Newspapers and most of the media are chock full of “woe-is-me” and victim type stories. These stories sell. We live in a society that is highly litigious and lawsuit happy. Few seem to be willing to take any responsibility for one’s own destiny. I realize I am walking on thin ice with such a blanket statement. I am subject to being viewed as lacking compassion or kindness for my fellow humankind. Actually, I see it as just the opposite.  

Two days after Thanksgiving our 105 year old house’s sewer line backed up. We were down for the count. Because we have a utility sink in the basement laundry room, it filled up with some not-so-pleasant water. It even overflowed a bit.  As you can imagine it was not fun. We made some calls and after the folks that tackle such problems came, reamed out the sewer pipe to the street where tree roots blocked the waste water flow, and buttoned up the pipe line, we were back in business.

The next day I told a couple of friends about this. Each became extremely alarmed and dramatically upset. It was as though this happened to them. I thought their alarm to be more than necessary. I said we had handled it and it was resolved. Stuff happens! We live in a circa 1910 colonial house. It’s a fantastic and lovely house, and it comes with old sewer lines. My point: although we didn’t like that this happened, we tend to put such events into perspective. In this case no one got hurt; it could have happened on Thanksgiving, but didn’t. We were certainly inconvenienced, but maybe we now had an opportunity to not take our lovely house for granted. And, as I said, ultimately we coped with it.

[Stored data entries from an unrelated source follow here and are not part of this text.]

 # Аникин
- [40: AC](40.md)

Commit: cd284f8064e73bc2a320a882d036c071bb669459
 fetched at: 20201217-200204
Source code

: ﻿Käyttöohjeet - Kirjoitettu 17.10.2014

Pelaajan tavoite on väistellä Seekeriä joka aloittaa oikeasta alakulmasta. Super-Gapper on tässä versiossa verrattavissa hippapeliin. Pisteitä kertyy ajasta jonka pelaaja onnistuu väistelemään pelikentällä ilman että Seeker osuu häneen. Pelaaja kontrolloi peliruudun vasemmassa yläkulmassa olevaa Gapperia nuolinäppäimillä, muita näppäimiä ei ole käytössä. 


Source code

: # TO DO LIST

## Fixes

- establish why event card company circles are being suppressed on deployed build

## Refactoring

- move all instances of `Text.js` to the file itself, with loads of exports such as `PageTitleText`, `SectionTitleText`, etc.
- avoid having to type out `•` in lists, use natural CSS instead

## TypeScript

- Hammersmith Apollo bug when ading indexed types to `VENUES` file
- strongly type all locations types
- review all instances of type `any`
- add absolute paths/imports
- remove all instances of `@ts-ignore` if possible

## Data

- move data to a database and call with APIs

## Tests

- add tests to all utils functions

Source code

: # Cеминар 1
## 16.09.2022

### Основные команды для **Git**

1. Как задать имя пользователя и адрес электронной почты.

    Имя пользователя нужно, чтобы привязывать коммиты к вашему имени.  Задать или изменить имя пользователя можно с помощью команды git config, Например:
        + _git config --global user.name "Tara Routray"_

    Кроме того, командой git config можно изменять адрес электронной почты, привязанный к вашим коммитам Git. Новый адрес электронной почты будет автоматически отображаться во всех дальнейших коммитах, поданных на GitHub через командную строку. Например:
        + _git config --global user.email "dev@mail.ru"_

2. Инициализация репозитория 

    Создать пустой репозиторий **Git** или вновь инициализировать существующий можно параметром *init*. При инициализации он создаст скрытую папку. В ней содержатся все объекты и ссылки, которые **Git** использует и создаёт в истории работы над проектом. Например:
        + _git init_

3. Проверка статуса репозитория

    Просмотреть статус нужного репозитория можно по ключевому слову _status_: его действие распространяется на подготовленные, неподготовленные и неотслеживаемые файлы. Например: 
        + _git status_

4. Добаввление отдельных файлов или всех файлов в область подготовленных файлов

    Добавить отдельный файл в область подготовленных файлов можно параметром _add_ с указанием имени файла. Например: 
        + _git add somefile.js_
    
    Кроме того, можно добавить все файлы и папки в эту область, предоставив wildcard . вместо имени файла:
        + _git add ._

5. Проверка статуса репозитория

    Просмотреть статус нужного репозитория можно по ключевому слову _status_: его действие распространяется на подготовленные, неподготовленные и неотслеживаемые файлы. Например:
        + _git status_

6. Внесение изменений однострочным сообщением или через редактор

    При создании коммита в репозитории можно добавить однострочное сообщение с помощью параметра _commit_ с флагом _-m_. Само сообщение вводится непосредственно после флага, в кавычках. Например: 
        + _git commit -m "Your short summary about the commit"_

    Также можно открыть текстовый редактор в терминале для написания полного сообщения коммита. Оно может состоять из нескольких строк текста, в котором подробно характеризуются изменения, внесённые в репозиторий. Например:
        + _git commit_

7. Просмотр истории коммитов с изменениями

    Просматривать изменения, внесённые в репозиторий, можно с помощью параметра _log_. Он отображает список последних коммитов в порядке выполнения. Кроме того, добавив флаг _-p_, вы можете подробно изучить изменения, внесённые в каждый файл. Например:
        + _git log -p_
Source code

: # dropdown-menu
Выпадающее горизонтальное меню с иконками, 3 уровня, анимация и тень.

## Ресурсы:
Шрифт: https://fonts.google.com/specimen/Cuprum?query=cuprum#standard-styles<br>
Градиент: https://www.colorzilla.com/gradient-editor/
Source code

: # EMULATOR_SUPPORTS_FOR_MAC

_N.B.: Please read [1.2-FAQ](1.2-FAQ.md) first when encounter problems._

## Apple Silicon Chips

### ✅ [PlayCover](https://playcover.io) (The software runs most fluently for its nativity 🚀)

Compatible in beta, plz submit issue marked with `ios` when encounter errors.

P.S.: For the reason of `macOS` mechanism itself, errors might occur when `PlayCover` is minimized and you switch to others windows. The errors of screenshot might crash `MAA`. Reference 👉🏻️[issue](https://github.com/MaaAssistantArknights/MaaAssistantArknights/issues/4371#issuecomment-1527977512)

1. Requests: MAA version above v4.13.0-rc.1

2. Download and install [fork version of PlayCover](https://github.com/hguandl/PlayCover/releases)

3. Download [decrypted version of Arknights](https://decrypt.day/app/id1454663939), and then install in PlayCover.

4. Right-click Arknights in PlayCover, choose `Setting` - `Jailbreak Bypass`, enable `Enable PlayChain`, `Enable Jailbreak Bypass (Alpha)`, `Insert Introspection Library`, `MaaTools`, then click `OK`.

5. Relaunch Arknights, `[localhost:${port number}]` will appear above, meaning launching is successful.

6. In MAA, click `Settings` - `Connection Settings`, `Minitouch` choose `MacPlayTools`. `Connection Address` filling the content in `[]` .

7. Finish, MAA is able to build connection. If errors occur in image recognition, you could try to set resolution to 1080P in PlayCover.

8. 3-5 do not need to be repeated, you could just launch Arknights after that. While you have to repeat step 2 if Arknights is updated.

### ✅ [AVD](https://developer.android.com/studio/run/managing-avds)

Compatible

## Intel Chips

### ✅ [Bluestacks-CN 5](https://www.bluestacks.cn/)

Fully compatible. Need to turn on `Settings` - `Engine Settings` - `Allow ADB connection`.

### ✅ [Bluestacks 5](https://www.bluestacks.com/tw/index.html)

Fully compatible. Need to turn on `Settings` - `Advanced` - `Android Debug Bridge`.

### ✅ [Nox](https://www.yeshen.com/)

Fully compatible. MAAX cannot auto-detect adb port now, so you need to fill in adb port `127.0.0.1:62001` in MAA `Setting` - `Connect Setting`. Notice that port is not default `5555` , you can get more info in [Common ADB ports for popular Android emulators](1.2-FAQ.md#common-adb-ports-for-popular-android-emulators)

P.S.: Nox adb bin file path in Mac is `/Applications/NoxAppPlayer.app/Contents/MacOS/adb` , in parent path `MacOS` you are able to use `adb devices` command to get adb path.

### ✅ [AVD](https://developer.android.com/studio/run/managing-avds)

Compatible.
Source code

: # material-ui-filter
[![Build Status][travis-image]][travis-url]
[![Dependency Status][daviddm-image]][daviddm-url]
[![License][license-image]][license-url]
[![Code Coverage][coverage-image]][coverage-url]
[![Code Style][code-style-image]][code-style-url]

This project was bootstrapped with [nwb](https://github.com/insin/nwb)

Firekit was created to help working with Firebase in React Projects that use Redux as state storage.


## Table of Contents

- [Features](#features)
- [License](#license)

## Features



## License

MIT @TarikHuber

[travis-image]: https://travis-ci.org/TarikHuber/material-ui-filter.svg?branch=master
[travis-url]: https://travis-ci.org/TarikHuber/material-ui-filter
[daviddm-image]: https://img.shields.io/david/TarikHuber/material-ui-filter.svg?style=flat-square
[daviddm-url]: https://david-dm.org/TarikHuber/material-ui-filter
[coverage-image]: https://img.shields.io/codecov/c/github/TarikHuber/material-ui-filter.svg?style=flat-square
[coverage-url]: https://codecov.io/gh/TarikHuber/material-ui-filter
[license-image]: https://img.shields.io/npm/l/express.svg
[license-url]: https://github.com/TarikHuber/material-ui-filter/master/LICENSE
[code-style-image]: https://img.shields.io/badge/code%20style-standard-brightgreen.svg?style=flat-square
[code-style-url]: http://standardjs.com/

Back to taking personal responsibility. Instead of asking myself, “how could this happen to me/us?” I pondered “what could I have possibly done to avert this, or what can I do in the future to keep it from happening again?” This is me attempting to take responsibility for my sewer pipes. My pondering will and can lower the possibility for sewer line problems in the future much more than feeling sorry for myself.                                                                                 

I could make a case that we are all in the lying business. I’m using the word lie to mean what we say to ourselves and to others, as our take on life. I’m talking about the spin we give to events and circumstances. In other words, the connotations or interpretations we give to each circumstance of our everyday life unwittingly set us up for having a life of freedom or one of doom and gloom. Things happen all the time. The destressing part of those things that happen has a whole lot more to do with what we make them mean. When we discovered our sewer line was plugged we got to work to figure out what needed to be done. We took action. We managed until it was handled. No need to panic. Problem solved. End of story. You could say we owned it.

Another piece that gets factored into many of our experiences is time. If we are into an unenjoyable activity, we’ll see it as both burdensome, as well as, going on way too long. Time drags on! It’s just the opposite if the experience is fun and is something we enjoy. Then time seems to fly by way too quickly. We’ll say it was “great time well spent.” Again, something unpleasant is either dull or bothersome and seen as “a waste of time.”

You could say we’re constantly proving Einstein’s Theory of Relativity.

It all goes back to doing what one loves, and loving what one does. If you want to call it lying, I’m okay with it. Also, I’m quite willing to cut the fisherperson some slack. We might want consciously to do the same when it comes to ourselves.